### [Exercise details]
Return the following from the records below: each line, word for word, starting with the line that contains "# Displays all" and going on through the line that contains "not perfectly accurate", with nothing outside that range.

### [Data to examine]
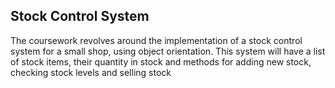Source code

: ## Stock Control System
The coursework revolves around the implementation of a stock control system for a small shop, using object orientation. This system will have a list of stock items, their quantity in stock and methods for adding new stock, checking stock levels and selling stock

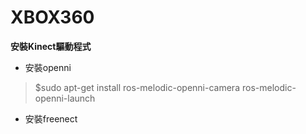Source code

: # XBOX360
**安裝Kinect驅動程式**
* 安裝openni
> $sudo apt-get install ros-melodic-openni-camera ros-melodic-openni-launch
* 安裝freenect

* * *

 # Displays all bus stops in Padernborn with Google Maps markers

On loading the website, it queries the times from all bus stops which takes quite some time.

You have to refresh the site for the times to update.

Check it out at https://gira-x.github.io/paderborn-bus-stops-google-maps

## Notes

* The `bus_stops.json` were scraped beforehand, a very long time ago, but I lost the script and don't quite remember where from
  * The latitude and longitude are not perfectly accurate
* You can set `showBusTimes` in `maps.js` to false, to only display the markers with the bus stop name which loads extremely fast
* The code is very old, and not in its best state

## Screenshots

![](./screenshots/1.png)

### [Response to the exercise]
 # Displays all bus stops in Padernborn with Google Maps markers

On loading the website, it queries the times from all bus stops which takes quite some time.

You have to refresh the site for the times to update.

Check it out at https://gira-x.github.io/paderborn-bus-stops-google-maps

## Notes

* The `bus_stops.json` were scraped beforehand, a very long time ago, but I lost the script and don't quite remember where from
  * The latitude and longitude are not perfectly accurate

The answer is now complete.